Data supplied
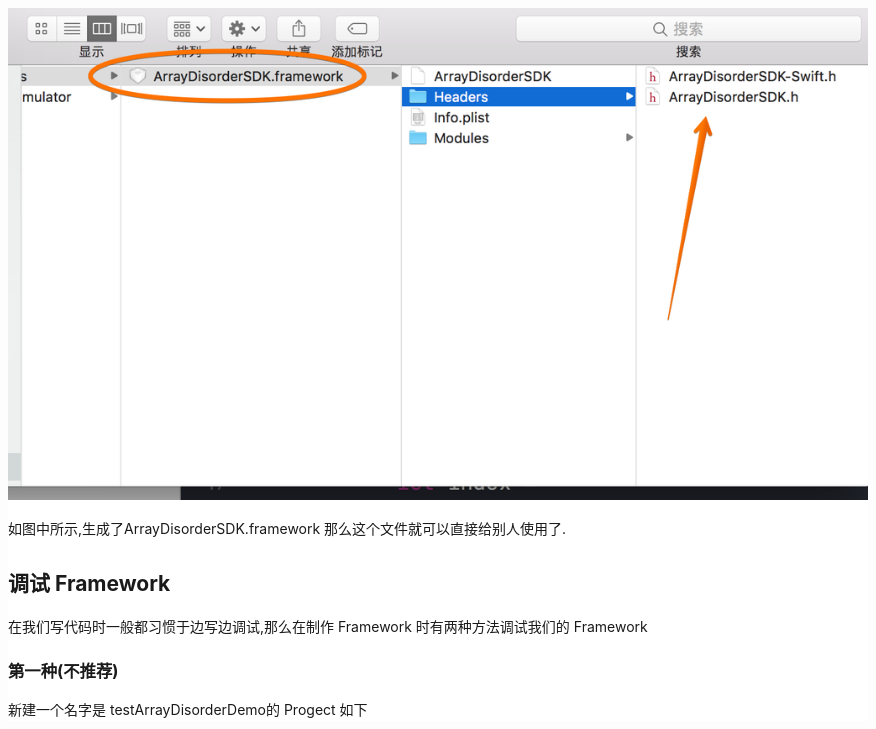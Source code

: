 ![](/assets/images/2018/swift-framework/7.png)

如图中所示,生成了ArrayDisorderSDK.framework 那么这个文件就可以直接给别人使用了.

## 调试 Framework

在我们写代码时一般都习惯于边写边调试,那么在制作 Framework 时有两种方法调试我们的 Framework

### 第一种(不推荐)

新建一个名字是 testArrayDisorderDemo的 Progect 如下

Activity
An exact repeat of the lines from the one containing "如图中所示,生成了Array" through the final line above, both included, is the whole answer.

Response for this exercise
如图中所示,生成了ArrayDisorderSDK.framework 那么这个文件就可以直接给别人使用了.

## 调试 Framework

在我们写代码时一般都习惯于边写边调试,那么在制作 Framework 时有两种方法调试我们的 Framework

### 第一种(不推荐)

新建一个名字是 testArrayDisorderDemo的 Progect 如下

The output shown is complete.